THE INPUT ::
--- START ---
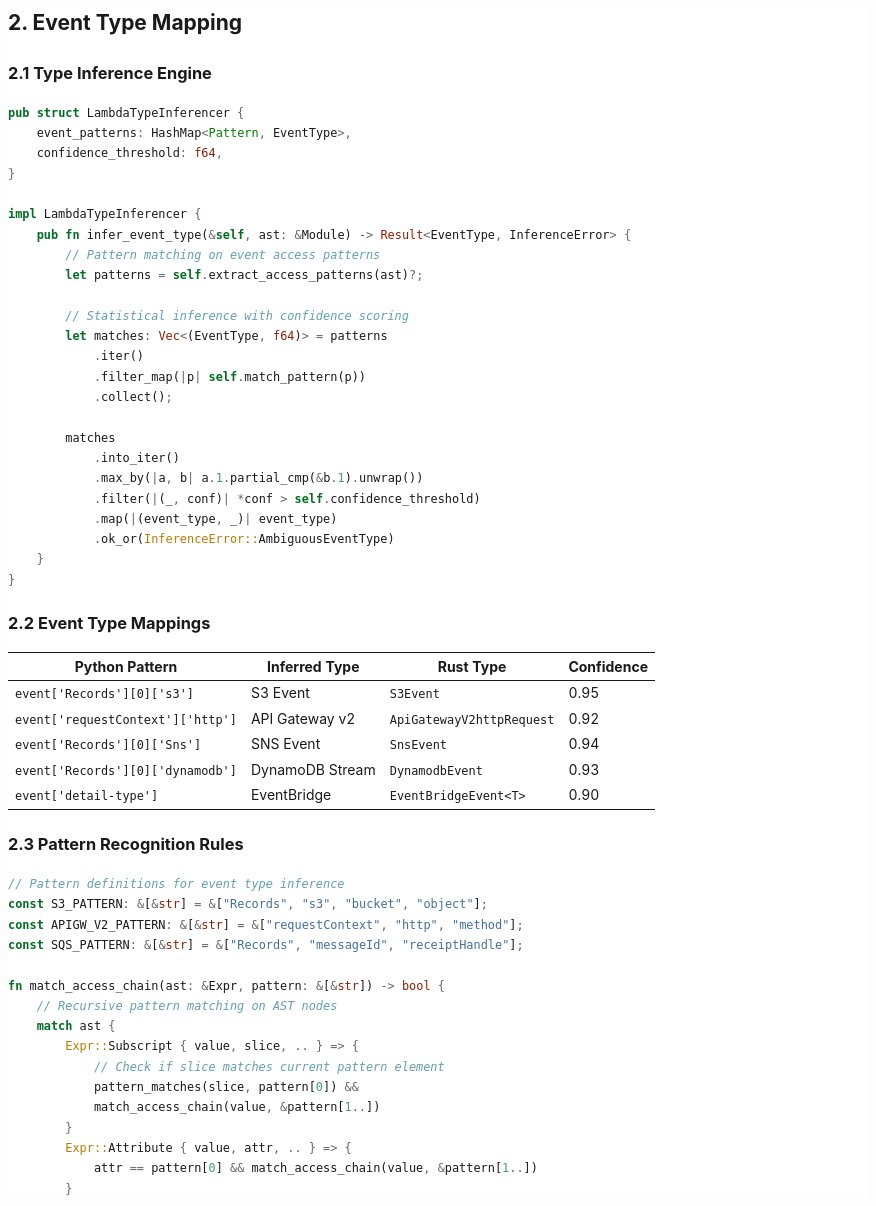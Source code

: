 ## 2. Event Type Mapping

### 2.1 Type Inference Engine

```rust
pub struct LambdaTypeInferencer {
    event_patterns: HashMap<Pattern, EventType>,
    confidence_threshold: f64,
}

impl LambdaTypeInferencer {
    pub fn infer_event_type(&self, ast: &Module) -> Result<EventType, InferenceError> {
        // Pattern matching on event access patterns
        let patterns = self.extract_access_patterns(ast)?;
        
        // Statistical inference with confidence scoring
        let matches: Vec<(EventType, f64)> = patterns
            .iter()
            .filter_map(|p| self.match_pattern(p))
            .collect();
            
        matches
            .into_iter()
            .max_by(|a, b| a.1.partial_cmp(&b.1).unwrap())
            .filter(|(_, conf)| *conf > self.confidence_threshold)
            .map(|(event_type, _)| event_type)
            .ok_or(InferenceError::AmbiguousEventType)
    }
}
```

### 2.2 Event Type Mappings

| Python Pattern                    | Inferred Type   | Rust Type                 | Confidence |
| --------------------------------- | --------------- | ------------------------- | ---------- |
| `event['Records'][0]['s3']`       | S3 Event        | `S3Event`                 | 0.95       |
| `event['requestContext']['http']` | API Gateway v2  | `ApiGatewayV2httpRequest` | 0.92       |
| `event['Records'][0]['Sns']`      | SNS Event       | `SnsEvent`                | 0.94       |
| `event['Records'][0]['dynamodb']` | DynamoDB Stream | `DynamodbEvent`           | 0.93       |
| `event['detail-type']`            | EventBridge     | `EventBridgeEvent<T>`     | 0.90       |

### 2.3 Pattern Recognition Rules

```rust
// Pattern definitions for event type inference
const S3_PATTERN: &[&str] = &["Records", "s3", "bucket", "object"];
const APIGW_V2_PATTERN: &[&str] = &["requestContext", "http", "method"];
const SQS_PATTERN: &[&str] = &["Records", "messageId", "receiptHandle"];

fn match_access_chain(ast: &Expr, pattern: &[&str]) -> bool {
    // Recursive pattern matching on AST nodes
    match ast {
        Expr::Subscript { value, slice, .. } => {
            // Check if slice matches current pattern element
            pattern_matches(slice, pattern[0]) && 
            match_access_chain(value, &pattern[1..])
        }
        Expr::Attribute { value, attr, .. } => {
            attr == pattern[0] && match_access_chain(value, &pattern[1..])
        }
```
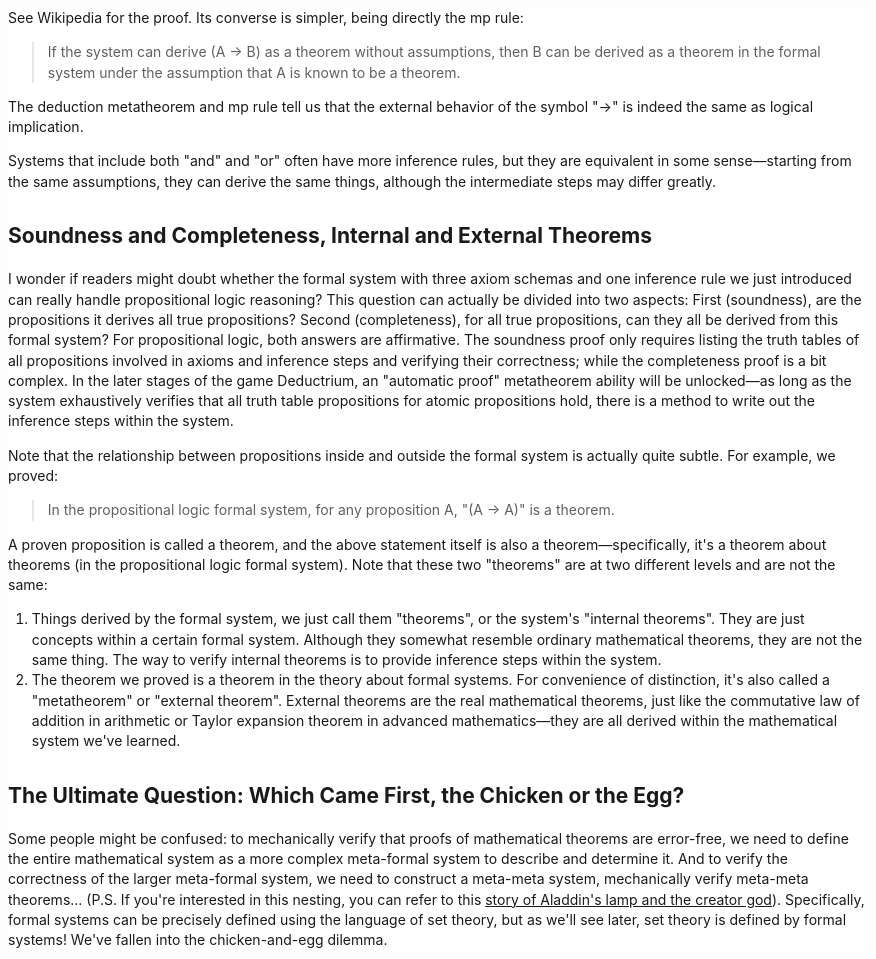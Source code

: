 See Wikipedia for the proof. Its converse is simpler, being directly the mp rule:
> If the system can derive (A → B) as a theorem without assumptions, then B can be derived as a theorem in the formal system under the assumption that A is known to be a theorem.

The deduction metatheorem and mp rule tell us that the external behavior of the symbol "→" is indeed the same as logical implication.

Systems that include both "and" and "or" often have more inference rules, but they are equivalent in some sense—starting from the same assumptions, they can derive the same things, although the intermediate steps may differ greatly.

## Soundness and Completeness, Internal and External Theorems

I wonder if readers might doubt whether the formal system with three axiom schemas and one inference rule we just introduced can really handle propositional logic reasoning? This question can actually be divided into two aspects: First (soundness), are the propositions it derives all true propositions? Second (completeness), for all true propositions, can they all be derived from this formal system? For propositional logic, both answers are affirmative. The soundness proof only requires listing the truth tables of all propositions involved in axioms and inference steps and verifying their correctness; while the completeness proof is a bit complex. In the later stages of the game Deductrium, an "automatic proof" metatheorem ability will be unlocked—as long as the system exhaustively verifies that all truth table propositions for atomic propositions hold, there is a method to write out the inference steps within the system.

Note that the relationship between propositions inside and outside the formal system is actually quite subtle. For example, we proved:
> In the propositional logic formal system, for any proposition A, "(A → A)" is a theorem.

A proven proposition is called a theorem, and the above statement itself is also a theorem—specifically, it's a theorem about theorems (in the propositional logic formal system). Note that these two "theorems" are at two different levels and are not the same:
1. Things derived by the formal system, we just call them "theorems", or the system's "internal theorems". They are just concepts within a certain formal system. Although they somewhat resemble ordinary mathematical theorems, they are not the same thing. The way to verify internal theorems is to provide inference steps within the system.
2. The theorem we proved is a theorem in the theory about formal systems. For convenience of distinction, it's also called a "metatheorem" or "external theorem". External theorems are the real mathematical theorems, just like the commutative law of addition in arithmetic or Taylor expansion theorem in advanced mathematics—they are all derived within the mathematical system we've learned.

## The Ultimate Question: Which Came First, the Chicken or the Egg?

Some people might be confused: to mechanically verify that proofs of mathematical theorems are error-free, we need to define the entire mathematical system as a more complex meta-formal system to describe and determine it. And to verify the correctness of the larger meta-formal system, we need to construct a meta-meta system, mechanically verify meta-meta theorems... (P.S. If you're interested in this nesting, you can refer to this [story of Aladdin's lamp and the creator god](https://www.physixfan.com/zaowushendegushi/)). Specifically, formal systems can be precisely defined using the language of set theory, but as we'll see later, set theory is defined by formal systems! We've fallen into the chicken-and-egg dilemma.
--- END ---
REQUIRED ACTION ::
For each line of the material that contains "same", return a copy.

OUTPUT OF THE EXERCISE ::
The deduction metatheorem and mp rule tell us that the external behavior of the symbol "→" is indeed the same as logical implication.
Systems that include both "and" and "or" often have more inference rules, but they are equivalent in some sense—starting from the same assumptions, they can derive the same things, although the intermediate steps may differ greatly.
A proven proposition is called a theorem, and the above statement itself is also a theorem—specifically, it's a theorem about theorems (in the propositional logic formal system). Note that these two "theorems" are at two different levels and are not the same:
1. Things derived by the formal system, we just call them "theorems", or the system's "internal theorems". They are just concepts within a certain formal system. Although they somewhat resemble ordinary mathematical theorems, they are not the same thing. The way to verify internal theorems is to provide inference steps within the system.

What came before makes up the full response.